4 thoughts on “Coming Soon from Nine-Banded Books

  1. Hey, I’m grateful for their refusal to allow us to film. It meant we had to go all guerilla on them, which made for a compelling segment, culminating in our expulsion. And to think I was there to sing the mall’s praises! A prophet without honor in his own country. The agony of irony.

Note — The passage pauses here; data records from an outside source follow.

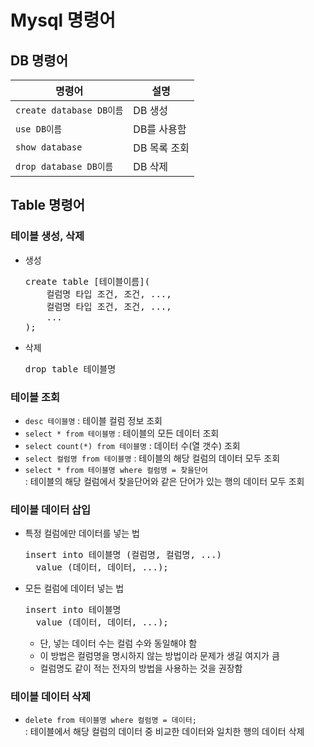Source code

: # Mysql 명령어
## DB 명령어
  | 명령어 | 설명 |
  | --- | --- |
  | <code>create database DB이름</code> | DB 생성 |
  | <code>use DB이름</code> | DB를 사용함 |
  | <code>show database</code> | DB 목록 조회 |
  | <code>drop database DB이름</code> | DB 삭제 |

## Table 명령어
### 테이블 생성, 삭제
* 생성
  <pre>
  create table [테이블이름](
      컬럼명 타입 조건, 조건, ...,
      컬럼명 타입 조건, 조건, ...,
      ...
  );
  </pre>
* 삭제
  <pre>
  drop table 테이블명
  </pre>

### 테이블 조회
* <code>desc 테이블명</code> : 테이블 컬럼 정보 조회
* <code>select * from 테이블명</code> : 테이블의 모든 데이터 조회
* <code>select count(*) from 테이블명</code> : 데이터 수(열 갯수) 조회
* <code>select 컬럼명 from 테이블명</code> : 테이블의 해당 컬럼의 데이터 모두 조회
* <code>select * from 테이블명 where 컬럼명 = 찾을단어</code> 
  <br>: 테이블의 해당 컬럼에서 찾을단어와 같은 단어가 있는 행의 데이터 모두 조회

### 테이블 데이터 삽입
* 특정 컬럼에만 데이터를 넣는 법
  <pre>
  insert into 테이블명 (컬럼명, 컬럼명, ...)
    value (데이터, 데이터, ...);
  </pre>
* 모든 컬럼에 데이터 넣는 법
  <pre>
  insert into 테이블명
    value (데이터, 데이터, ...);
  </pre>
  * 단, 넣는 데이터 수는 컬럼 수와 동일해야 함
  * 이 방법은 컬럼명을 명시하지 않는 방법이라 문제가 생길 여지가 큼
  * 컬럼명도 같이 적는 전자의 방법을 사용하는 것을 권장함

### 테이블 데이터 삭제
* <code>delete from 테이블명 where 컬럼명 = 데이터;</code>
  <br>: 테이블에서 해당 컬럼의 데이터 중 비교한 데이터와 일치한 행의 데이터 삭제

  2. Andy: Agony and Irony? Makes me want to publish zines and rage against machines.
    TGGP: Thanks for the link. It’s a pretty good analysis. If there was a cultural seed for the daycare panic, it may have been the book, “Michelle Remembers.” But I think it’s a mistake to simplify these things because panics seldom have a clearly traceable explanation. A thousand cultural forces converge and you get a wave of collective madness. With the daycare panic, each case has it’s own curious etiology that can be understood retrospectively — with McMartin, a claim was made by a mentally disturbed mother and the cops responded by sending a panic-baiting form letter to the parents — but I think there was more going on; that there was a cultural backdrop that allowed a blip to generate into full-blown panic. A lot of it probably had to do with a generalized anxiety about changing roles relating to childrearing. Daycare wasn’t exactly new during the early 80s, but it was becoming more prevalent as more mothers in a post-common-law-divorce world harbored guilt over the reality that their children were being tended to by strangers. Nursed in a soup of guilt and fear, strangers became “the other” so that hysteria could be summoned with a gentle prod. (It’s probably significant that so many of the accused were women, and the Kelly Michaels case is particularly instructive as an analogy to the classic witch hunt.)
    Of course, this was obvious to almost no one at the time. And that’s the rub with collective delusions and moral panics; the narrative that emerges is never clear in the fog of it all. It always makes me wonder what we’re missing.

  3. A traditionalist’s anomie as a result of meeting eyes with the void?
    Might be worth a look: be interesting to see how the abyss is viewed from a different vantage point.